Baaghi 2 movie review: The trouble with a full-on masala film going in search of a plot is evident in the way the film unspools. The bare bones are borrowed from Telugu thriller Kshanam, but the fillings are all strictly Bollywood.

Rating: 2.5 out of 5
Written by Shubhra Gupta | New Delhi | Updated: March 31, 2018 7:04 am
baaghi-2 movie review Baaghi 2 movie review: Tiger Shroff is cleverly surrounded by a splendid supporting cast.

Baaghi 2 movie cast: Tiger Shroff, Disha Patani, Manoj Bajpayee, Randeep Hooda, Deepak Dobriyal, Prateik Babbar
Baaghi 2 movie director: Ahmed Khan
Baaghi 2 movie rating: 2.5 stars

When Tiger Shroff stands, arms akimbo, pectorals gleaming, eyes glaring, beautifully chiseled jawline straining, we can believe that his enemies—be they a muscle-bound duo or countless machine-gun rattling baddies—will drop like flies around him. And they do, in droves: this is a promise both the film and the hero keep.

When Tiger is on the move, kicking, jumping, punching, wielding guns and knives and bombs, Baaghi 2 delivers. It falters when it dives into ‘emotion’, trying to get our Army jawan hero in touch with his softer side. The love story is saggy. The pretty Patani, who debuted with sparkle in M S Dhoni, comes off insipid and out of her depth here.

The trouble with a full-on masala film going in search of a plot is evident in the way the film unspools. The bare bones are borrowed from Telugu thriller Kshanam, but the fillings are all strictly Bollywood: the attempt to create difference gets diluted.

After a while, inevitably, all the bang-bang starts feeling familiar, whether it is happening on the streets of Goa, where much of the film is set, or in some jungles, location unspecified, where the long-drawn climax takes place.

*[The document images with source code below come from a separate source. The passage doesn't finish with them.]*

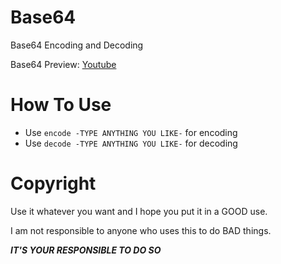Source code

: # Base64
Base64 Encoding and Decoding

Base64 Preview: [Youtube](https://youtu.be/yFJTNGeiluY)

# How To Use
- Use `encode -TYPE ANYTHING YOU LIKE-` for encoding
- Use `decode -TYPE ANYTHING YOU LIKE-` for decoding

# Copyright
Use it whatever you want and I hope you put it in a GOOD use.

I am not responsible to anyone who uses this to do BAD things.

***IT'S YOUR RESPONSIBLE TO DO SO***
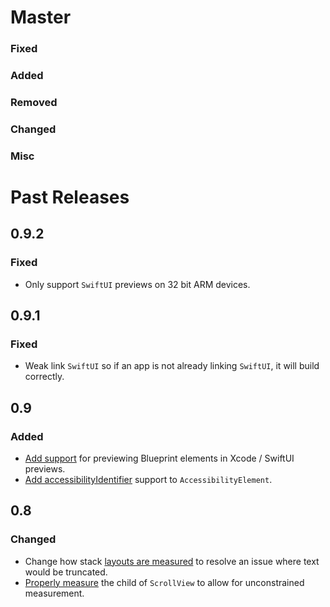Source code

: # Master

### Fixed

### Added

### Removed

### Changed

### Misc

# Past Releases

## 0.9.2

### Fixed

- Only support `SwiftUI` previews on 32 bit ARM devices.

## 0.9.1

### Fixed

- Weak link `SwiftUI` so if an app is not already linking `SwiftUI`, it will build correctly.

## 0.9

### Added

- [Add support](https://github.com/square/Blueprint/pull/76) for previewing Blueprint elements in Xcode / SwiftUI previews.
- [Add accessibilityIdentifier](https://github.com/square/Blueprint/pull/81) support to `AccessibilityElement`.

## 0.8

### Changed

- Change how stack [layouts are measured](https://github.com/square/Blueprint/pull/68) to resolve an issue where text would be truncated.
- [Properly measure](https://github.com/square/Blueprint/pull/73) the child of `ScrollView` to allow for unconstrained measurement.
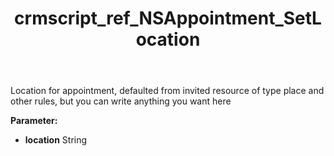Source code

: ﻿---
title: crmscript_ref_NSAppointment_SetLocation
description: NSAppointment.SetLocation(String location)
intellisense: NSAppointment.SetLocation
keywords: NSAppointment, GetLocation
so.topic: reference
---

Location for appointment, defaulted from invited resource of type place and other rules, but you can write anything you want here

**Parameter:** 
 - **location** String

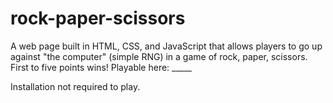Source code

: # rock-paper-scissors

A web page built in HTML, CSS, and JavaScript that allows players to go up against "the computer" (simple RNG) in a game of rock, paper, scissors. First to five points wins! Playable here: _____

Installation not required to play.
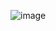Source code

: ![image](https://github.com/paulohsousa/passwordGenerator/assets/20420330/f5e3fe3f-9133-4347-aad1-beca2fdfcf76)
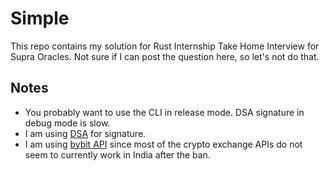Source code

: # Simple

This repo contains my solution for Rust Internship Take Home Interview for Supra Oracles. Not sure if I can post the question here, so let's not do that.

## Notes

- You probably want to use the CLI in release mode. DSA signature in debug mode is slow.
- I am using [DSA](https://github.com/RustCrypto/signatures/tree/master/dsa) for signature.
- I am using [bybit API](https://bybit-exchange.github.io/docs/v5/websocket/public/ticker) since most of the crypto exchange APIs do not seem to currently work in India after the ban.
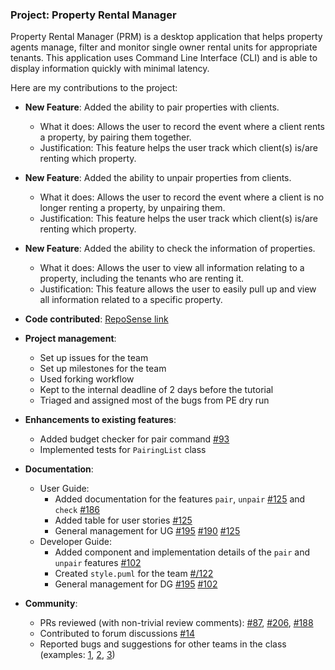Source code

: ### Project: Property Rental Manager

Property Rental Manager (PRM) is a desktop application that helps property agents manage, filter and monitor single
owner rental units for appropriate tenants. This application uses Command Line Interface (CLI) and is able to display
information quickly with minimal latency.

Here are my contributions to the project:

* **New Feature**: Added the ability to pair properties with clients.
    * What it does: Allows the user to record the event where a client rents a property, by pairing them together.
    * Justification: This feature helps the user track which client(s) is/are renting which property.

* **New Feature**: Added the ability to unpair properties from clients.
  * What it does: Allows the user to record the event where a client is no longer renting a property, by unpairing them.
  * Justification: This feature helps the user track which client(s) is/are renting which property.

* **New Feature**: Added the ability to check the information of properties.
  * What it does: Allows the user to view all information relating to a property, including the tenants who are renting it.
  * Justification: This feature allows the user to easily pull up and view all information related to a specific property.



* **Code contributed**: [RepoSense link](https://nus-cs2113-ay2223s1.github.io/tp-dashboard/?search=&sort=groupTitle&sortWithin=title&timeframe=commit&mergegroup=&groupSelect=groupByRepos&breakdown=true&checkedFileTypes=docs~functional-code~test-code~other&since=2022-09-16&tabOpen=true&tabType=authorship&tabAuthor=ngdeqi&tabRepo=AY2223S1-CS2113-F11-1%2Ftp%5Bmaster%5D&authorshipIsMergeGroup=false&authorshipFileTypes=docs~functional-code~test-code&authorshipIsBinaryFileTypeChecked=false&authorshipIsIgnoredFilesChecked=false)

* **Project management**:
    * Set up issues for the team
    * Set up milestones for the team
    * Used forking workflow
    * Kept to the internal deadline of 2 days before the tutorial
    * Triaged and assigned most of the bugs from PE dry run

* **Enhancements to existing features**:
    * Added budget checker for pair command [\#93](https://github.com/AY2223S1-CS2113-F11-1/tp/pull/93)
    * Implemented tests for `PairingList` class

 * **Documentation**:
    * User Guide:
        * Added documentation for the features `pair`, `unpair` [\#125](https://github.com/AY2223S1-CS2113-F11-1/tp/pull/125) and `check` [\#186](https://github.com/AY2223S1-CS2113-F11-1/tp/pull/186) 
        * Added table for user stories [\#125](https://github.com/AY2223S1-CS2113-F11-1/tp/pull/125)
        * General management for UG [\#195](https://github.com/AY2223S1-CS2113-F11-1/tp/pull/195) [\#190](https://github.com/AY2223S1-CS2113-F11-1/tp/pull/190) [\#125](https://github.com/AY2223S1-CS2113-F11-1/tp/pull/125)
    * Developer Guide:
        * Added component and implementation details of the `pair` and `unpair` features [\#102](https://github.com/AY2223S1-CS2113-F11-1/tp/pull/102)
        * Created `style.puml` for the team [#/122](https://github.com/AY2223S1-CS2113-F11-1/tp/pull/122)
        * General management for DG [\#195](https://github.com/AY2223S1-CS2113-F11-1/tp/pull/195) [\#102](https://github.com/AY2223S1-CS2113-F11-1/tp/pull/102/files)

* **Community**:
    * PRs reviewed (with non-trivial review comments): [\#87](https://github.com/AY2223S1-CS2113-F11-1/tp/pull/87), [\#206](https://github.com/AY2223S1-CS2113-F11-1/tp/pull/206), [\#188](https://github.com/AY2223S1-CS2113-F11-1/tp/pull/188)
    * Contributed to forum discussions [\#14](https://github.com/nus-cs2113-AY2223S1/forum/issues/14)
    * Reported bugs and suggestions for other teams in the class (examples: [1](https://github.com/ngdeqi/ped/issues/17), [2](https://github.com/ngdeqi/ped/issues/10), [3](https://github.com/ngdeqi/ped/issues/7))

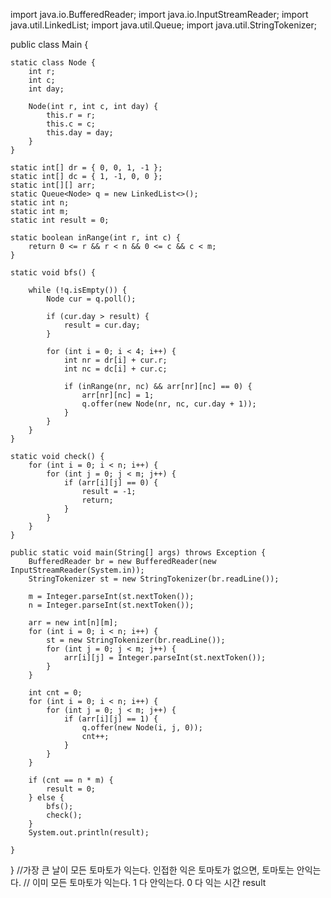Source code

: import java.io.BufferedReader;
import java.io.InputStreamReader;
import java.util.LinkedList;
import java.util.Queue;
import java.util.StringTokenizer;

public class Main {

	static class Node {
		int r;
		int c;
		int day;

		Node(int r, int c, int day) {
			this.r = r;
			this.c = c;
			this.day = day;
		}
	}

	static int[] dr = { 0, 0, 1, -1 };
	static int[] dc = { 1, -1, 0, 0 };
	static int[][] arr;
	static Queue<Node> q = new LinkedList<>();
	static int n;
	static int m;
	static int result = 0;

	static boolean inRange(int r, int c) {
		return 0 <= r && r < n && 0 <= c && c < m;
	}

	static void bfs() {

		while (!q.isEmpty()) {
			Node cur = q.poll();

			if (cur.day > result) {
				result = cur.day;
			}

			for (int i = 0; i < 4; i++) {
				int nr = dr[i] + cur.r;
				int nc = dc[i] + cur.c;

				if (inRange(nr, nc) && arr[nr][nc] == 0) {
					arr[nr][nc] = 1;
					q.offer(new Node(nr, nc, cur.day + 1));
				}
			}
		}
	}

	static void check() {
		for (int i = 0; i < n; i++) {
			for (int j = 0; j < m; j++) {
				if (arr[i][j] == 0) {
					result = -1;
					return;
				}
			}
		}
	}

	public static void main(String[] args) throws Exception {
		BufferedReader br = new BufferedReader(new InputStreamReader(System.in));
		StringTokenizer st = new StringTokenizer(br.readLine());

		m = Integer.parseInt(st.nextToken());
		n = Integer.parseInt(st.nextToken());

		arr = new int[n][m];
		for (int i = 0; i < n; i++) {
			st = new StringTokenizer(br.readLine());
			for (int j = 0; j < m; j++) {
				arr[i][j] = Integer.parseInt(st.nextToken());
			}
		}

		int cnt = 0;
		for (int i = 0; i < n; i++) {
			for (int j = 0; j < m; j++) {
				if (arr[i][j] == 1) {
					q.offer(new Node(i, j, 0));
					cnt++;
				}
			}
		}

		if (cnt == n * m) {
			result = 0;
		} else {
			bfs();
			check();
		}
		System.out.println(result);

	}
}
//가장 큰 날이 모든 토마토가 익는다. 인접한 익은 토마토가 없으면, 토마토는 안익는다.
// 이미 모든 토마토가 익는다. 1 다 안익는다. 0 다 익는 시간 result
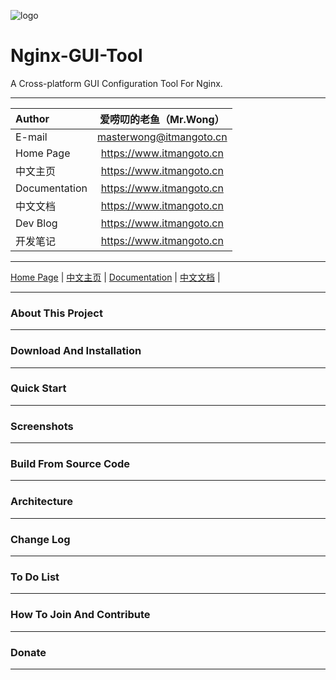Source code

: ![logo](https://www.itmangoto.cn/wp-content/uploads/2018/05/logo_nginx_gui_tool.jpg)

# Nginx-GUI-Tool

A Cross-platform GUI Configuration Tool For Nginx.

****

|Author| 爱唠叨的老鱼（Mr.Wong）|
| :--- | :----: |
|E-mail| masterwong@itmangoto.cn |
|Home Page| https://www.itmangoto.cn |
|中文主页| https://www.itmangoto.cn |
|Documentation| https://www.itmangoto.cn |
|中文文档| https://www.itmangoto.cn |
|Dev Blog| https://www.itmangoto.cn |
|开发笔记| https://www.itmangoto.cn |

****

[Home Page](https://www.itmangoto.cn) | [中文主页](https://www.itmangoto.cn) | [Documentation](https://www.itmangoto.cn) | [中文文档](https://www.itmangoto.cn) |

****

### About This Project

****

### Download And Installation

****

### Quick Start

****

### Screenshots

****

### Build From Source Code

****

### Architecture

****

### Change Log

****

### To Do List

****

### How To Join And Contribute

****

### Donate

****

Tiger is cleverly surrounded by a splendid supporting cast. There’s the fully-in-the-groove Manoj Bajpayee as a sardonic cop; Randeep Hooda as the reefer-smoking hippie undercover agent; and Deepak Dobriyal as a shady-but-good-hearted car dealer with a side business in powder. They lift the film every time they come on, knowing their place in the pantheon (the hero is on top, everyone else is below, waiting for their dialogue), and shining nevertheless.

disha patani in baaghi 2 The pretty Disha Patani, who debuted with sparkle in M S Dhoni, comes off insipid and out of her depth here.

You wish they had more to do, even Prateik Babbar who returns to the screen after a long gap, and tries too hard for menace as a drug-addled crazy. You wish that this was a real ensemble cast, with equitable sharing rights, because then it would be so much more interesting. We are left with the invincible hero in the snaky villain’s den, battling one man after another, scything through one attack after another, in his latest desi-Rambo turn.

Finally, it all comes down to Tiger, and he burns bright only up to a point. An even bigger sin is in the way the film tries to re-jig Madhuri Dixit’s iconic “Ek Do Teen”: Jacqueline Fernandez, an efficient bumper-and-grinder left to herself, comes on, and our eyes glaze over.